Stored items:
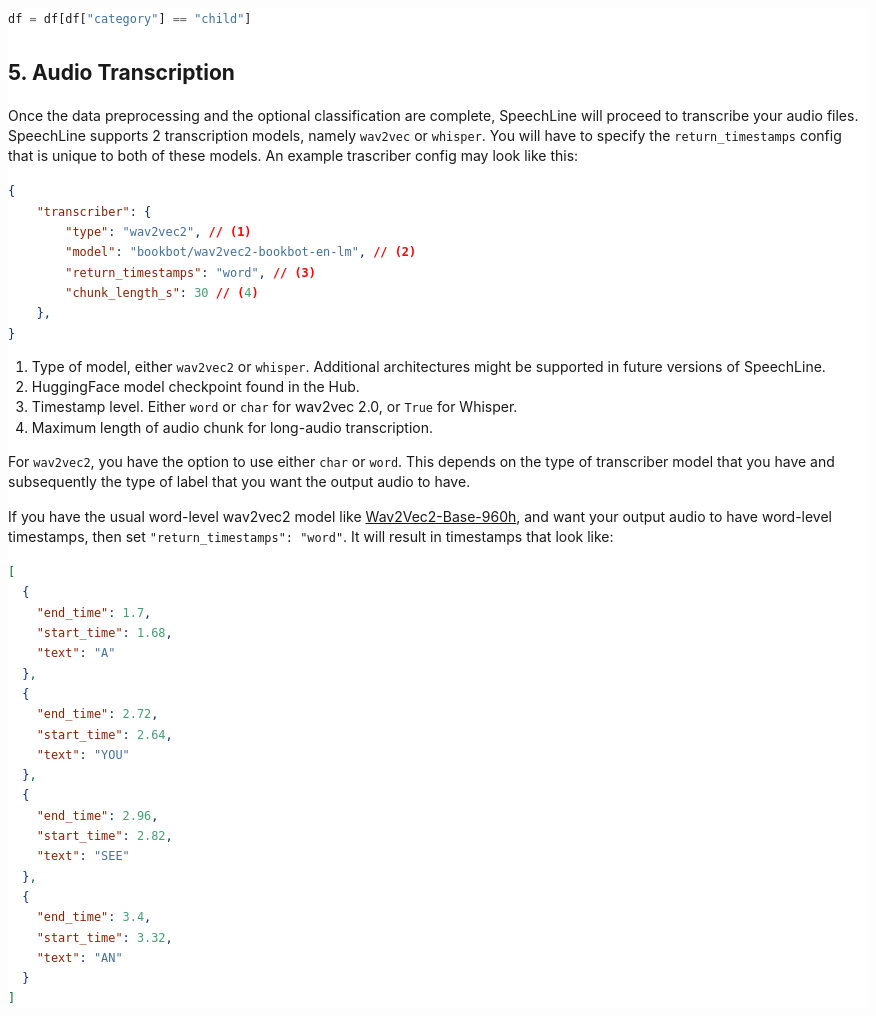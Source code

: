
```py
df = df[df["category"] == "child"]
```

## 5. Audio Transcription

Once the data preprocessing and the optional classification are complete, SpeechLine will proceed to transcribe your audio files. SpeechLine supports 2 transcription models, namely `wav2vec` or `whisper`. You will have to specify the `return_timestamps` config that is unique to both of these models. An example trascriber config may look like this:

```json
{
    "transcriber": {
        "type": "wav2vec2", // (1)
        "model": "bookbot/wav2vec2-bookbot-en-lm", // (2)
        "return_timestamps": "word", // (3)
        "chunk_length_s": 30 // (4)
    },
}
```

1. Type of model, either `wav2vec2` or `whisper`. Additional architectures might be supported in future versions of SpeechLine.
2. HuggingFace model checkpoint found in the Hub.
3. Timestamp level. Either `word` or `char` for wav2vec 2.0, or `True` for Whisper.
4. Maximum length of audio chunk for long-audio transcription.

For `wav2vec2`, you have the option to use either `char` or `word`. This depends on the type of transcriber model that you have and subsequently the type of label that you want the output audio to have.

If you have the usual word-level wav2vec2 model like [Wav2Vec2-Base-960h](https://huggingface.co/facebook/wav2vec2-base-960h), and want your output audio to have word-level timestamps, then set `"return_timestamps": "word"`. It will result in timestamps that look like:

```json
[
  {
    "end_time": 1.7,
    "start_time": 1.68,
    "text": "A"
  },
  {
    "end_time": 2.72,
    "start_time": 2.64,
    "text": "YOU"
  },
  {
    "end_time": 2.96,
    "start_time": 2.82,
    "text": "SEE"
  },
  {
    "end_time": 3.4,
    "start_time": 3.32,
    "text": "AN"
  }
]
```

_Directions for this task_: Print exactly the lines from the one containing "3. Timestamp level." through the last line of the records above, both included.

_Written reply_:
3. Timestamp level. Either `word` or `char` for wav2vec 2.0, or `True` for Whisper.
4. Maximum length of audio chunk for long-audio transcription.

For `wav2vec2`, you have the option to use either `char` or `word`. This depends on the type of transcriber model that you have and subsequently the type of label that you want the output audio to have.

If you have the usual word-level wav2vec2 model like [Wav2Vec2-Base-960h](https://huggingface.co/facebook/wav2vec2-base-960h), and want your output audio to have word-level timestamps, then set `"return_timestamps": "word"`. It will result in timestamps that look like:

```json
[
  {
    "end_time": 1.7,
    "start_time": 1.68,
    "text": "A"
  },
  {
    "end_time": 2.72,
    "start_time": 2.64,
    "text": "YOU"
  },
  {
    "end_time": 2.96,
    "start_time": 2.82,
    "text": "SEE"
  },
  {
    "end_time": 3.4,
    "start_time": 3.32,
    "text": "AN"
  }
]
```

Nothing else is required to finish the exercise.